» GOAL OF THE EXERCISE:
Keep the images out while you set down the data exactly.

Dataset entries
+-------+

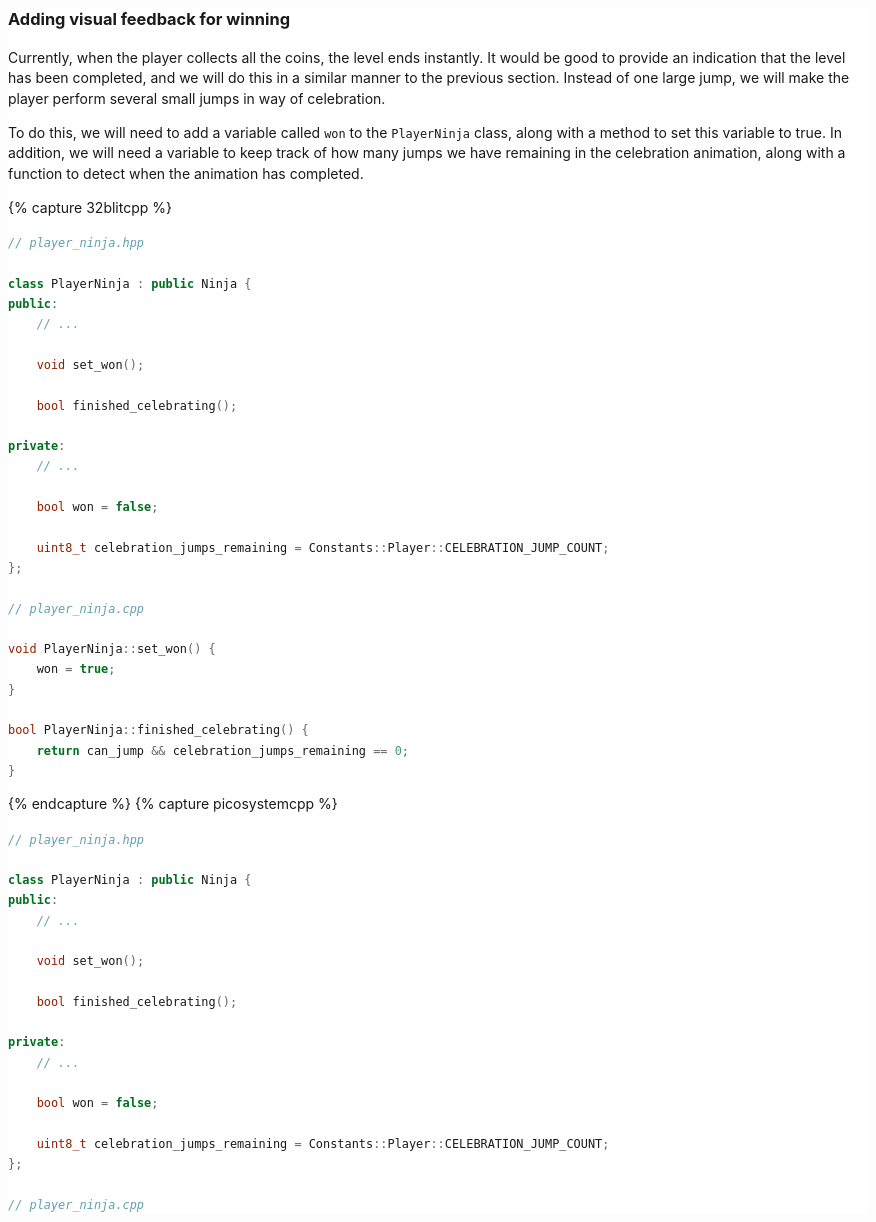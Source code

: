 ### Adding visual feedback for winning

Currently, when the player collects all the coins, the level ends instantly. It would be good to provide an indication that the level has been completed, and we will do this in a similar manner to the previous section. Instead of one large jump, we will make the player perform several small jumps in way of celebration.

To do this, we will need to add a variable called `won` to the `PlayerNinja` class, along with a method to set this variable to true. In addition, we will need a variable to keep track of how many jumps we have remaining in the celebration animation, along with a function to detect when the animation has completed.

{% capture 32blitcpp %}
```cpp
// player_ninja.hpp

class PlayerNinja : public Ninja {
public:
    // ...

    void set_won();

    bool finished_celebrating();

private:
    // ...

    bool won = false;

    uint8_t celebration_jumps_remaining = Constants::Player::CELEBRATION_JUMP_COUNT;
};

// player_ninja.cpp

void PlayerNinja::set_won() {
    won = true;
}

bool PlayerNinja::finished_celebrating() {
    return can_jump && celebration_jumps_remaining == 0;
}
```
{% endcapture %}
{% capture picosystemcpp %}
```cpp
// player_ninja.hpp

class PlayerNinja : public Ninja {
public:
    // ...

    void set_won();

    bool finished_celebrating();

private:
    // ...

    bool won = false;

    uint8_t celebration_jumps_remaining = Constants::Player::CELEBRATION_JUMP_COUNT;
};

// player_ninja.cpp

```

+-------+

» OUTPUT OF THE TASK:
Source code

: ### Adding visual feedback for winning

Currently, when the player collects all the coins, the level ends instantly. It would be good to provide an indication that the level has been completed, and we will do this in a similar manner to the previous section. Instead of one large jump, we will make the player perform several small jumps in way of celebration.

To do this, we will need to add a variable called `won` to the `PlayerNinja` class, along with a method to set this variable to true. In addition, we will need a variable to keep track of how many jumps we have remaining in the celebration animation, along with a function to detect when the animation has completed.

{% capture 32blitcpp %}
```cpp
// player_ninja.hpp

class PlayerNinja : public Ninja {
public:
    // ...

    void set_won();

    bool finished_celebrating();

private:
    // ...

    bool won = false;

    uint8_t celebration_jumps_remaining = Constants::Player::CELEBRATION_JUMP_COUNT;
};

// player_ninja.cpp

void PlayerNinja::set_won() {
    won = true;
}

bool PlayerNinja::finished_celebrating() {
    return can_jump && celebration_jumps_remaining == 0;
}
```
{% endcapture %}
{% capture picosystemcpp %}
```cpp
// player_ninja.hpp

class PlayerNinja : public Ninja {
public:
    // ...

    void set_won();

    bool finished_celebrating();

private:
    // ...

    bool won = false;

    uint8_t celebration_jumps_remaining = Constants::Player::CELEBRATION_JUMP_COUNT;
};

// player_ninja.cpp

```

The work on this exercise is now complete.